WHAT TO WORK ON:
Lines that include the string "config" are the ones to copy from the entries below.

Stored records:
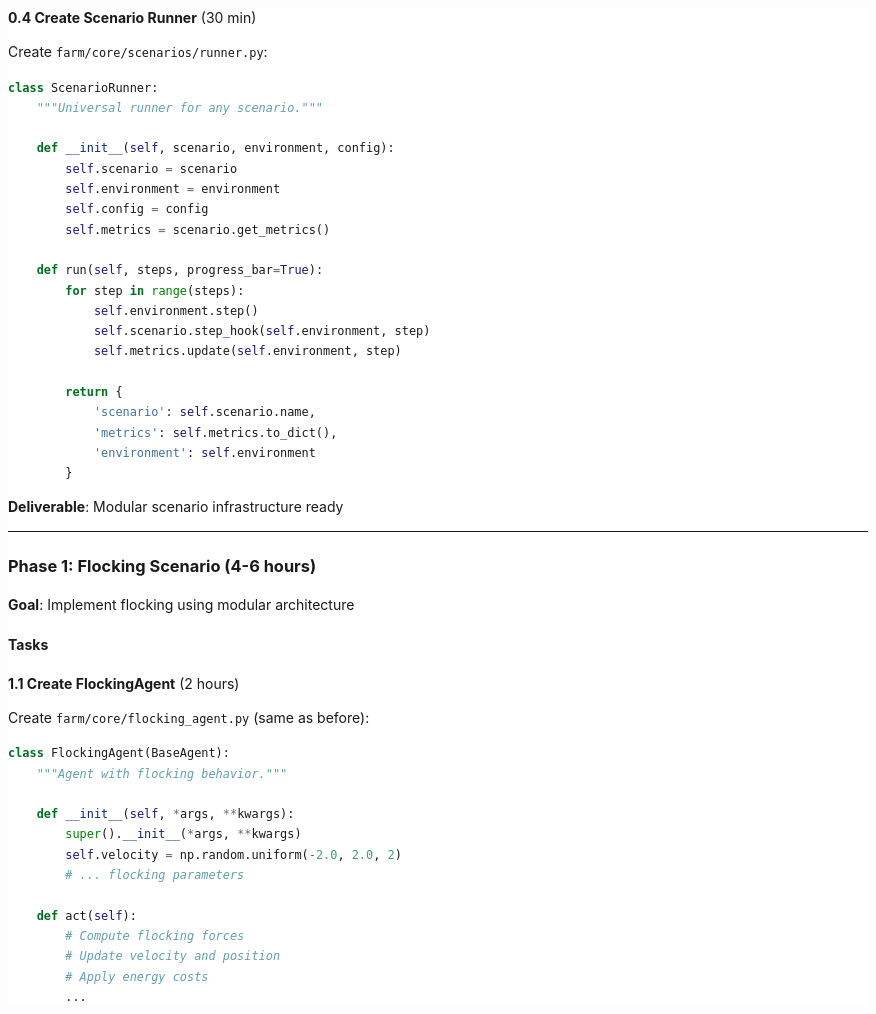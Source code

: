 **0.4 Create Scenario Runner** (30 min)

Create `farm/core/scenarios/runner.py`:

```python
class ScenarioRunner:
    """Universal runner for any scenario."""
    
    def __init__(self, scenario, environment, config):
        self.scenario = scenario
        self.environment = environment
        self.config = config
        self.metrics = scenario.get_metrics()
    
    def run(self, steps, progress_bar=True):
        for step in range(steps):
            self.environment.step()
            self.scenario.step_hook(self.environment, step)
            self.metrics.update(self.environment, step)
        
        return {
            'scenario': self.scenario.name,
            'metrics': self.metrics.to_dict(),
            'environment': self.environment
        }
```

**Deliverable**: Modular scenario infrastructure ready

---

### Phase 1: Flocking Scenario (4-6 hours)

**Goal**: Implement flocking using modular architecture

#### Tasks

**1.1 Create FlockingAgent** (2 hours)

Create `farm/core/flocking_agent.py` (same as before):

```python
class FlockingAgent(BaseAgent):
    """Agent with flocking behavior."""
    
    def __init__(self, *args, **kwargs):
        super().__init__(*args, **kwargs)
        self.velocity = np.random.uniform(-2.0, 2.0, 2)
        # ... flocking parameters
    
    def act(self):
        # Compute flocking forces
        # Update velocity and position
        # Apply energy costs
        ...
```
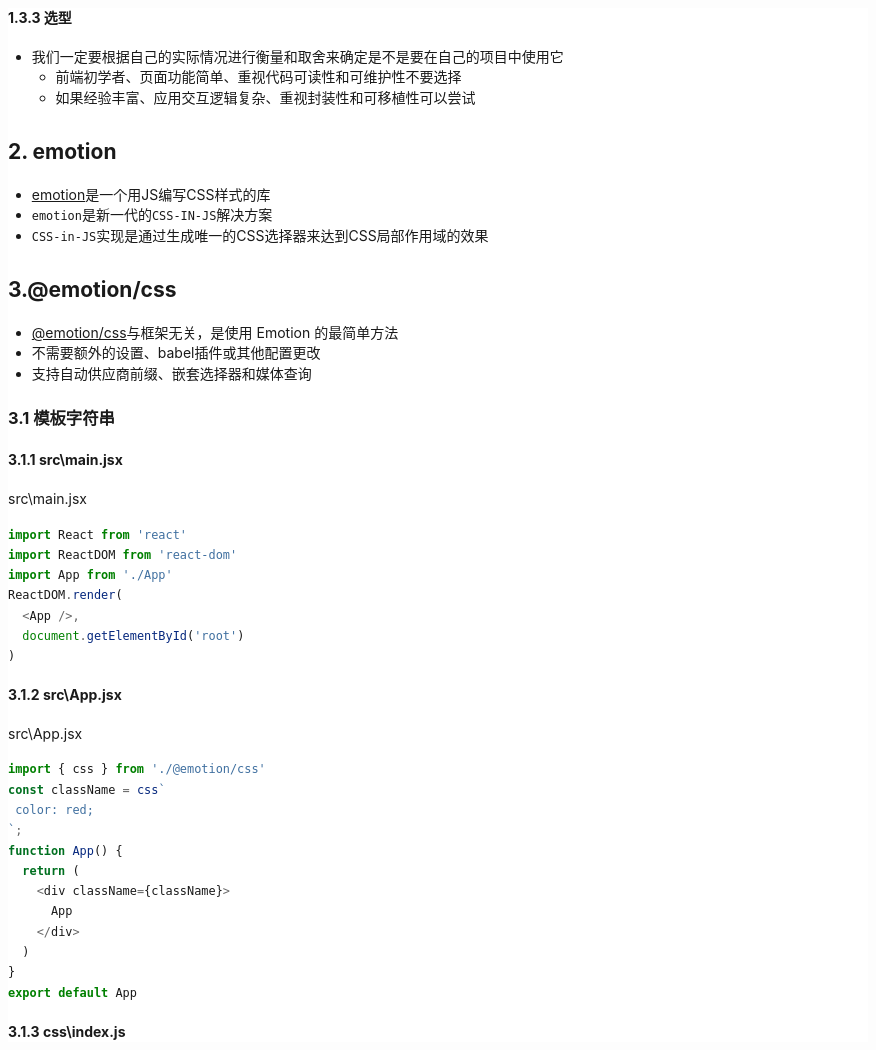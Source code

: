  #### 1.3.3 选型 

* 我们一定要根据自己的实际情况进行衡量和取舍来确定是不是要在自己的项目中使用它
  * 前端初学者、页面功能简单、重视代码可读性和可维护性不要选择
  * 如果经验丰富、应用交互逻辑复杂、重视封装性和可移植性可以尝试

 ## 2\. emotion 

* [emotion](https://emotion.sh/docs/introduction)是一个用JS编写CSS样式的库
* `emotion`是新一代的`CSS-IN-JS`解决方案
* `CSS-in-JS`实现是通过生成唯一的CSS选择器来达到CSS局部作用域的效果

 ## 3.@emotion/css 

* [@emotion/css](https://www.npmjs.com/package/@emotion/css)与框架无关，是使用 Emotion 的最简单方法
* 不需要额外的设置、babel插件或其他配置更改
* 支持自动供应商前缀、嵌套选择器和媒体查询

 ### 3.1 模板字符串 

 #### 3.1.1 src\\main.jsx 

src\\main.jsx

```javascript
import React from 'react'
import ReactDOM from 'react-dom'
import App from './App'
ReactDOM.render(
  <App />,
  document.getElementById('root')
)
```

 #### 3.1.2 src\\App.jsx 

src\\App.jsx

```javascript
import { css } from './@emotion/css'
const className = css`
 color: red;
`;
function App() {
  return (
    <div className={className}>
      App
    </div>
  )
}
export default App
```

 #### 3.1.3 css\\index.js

SOLUTION FOR THIS PROBLEM:
    def __init__(self, scenario, environment, config):
        self.config = config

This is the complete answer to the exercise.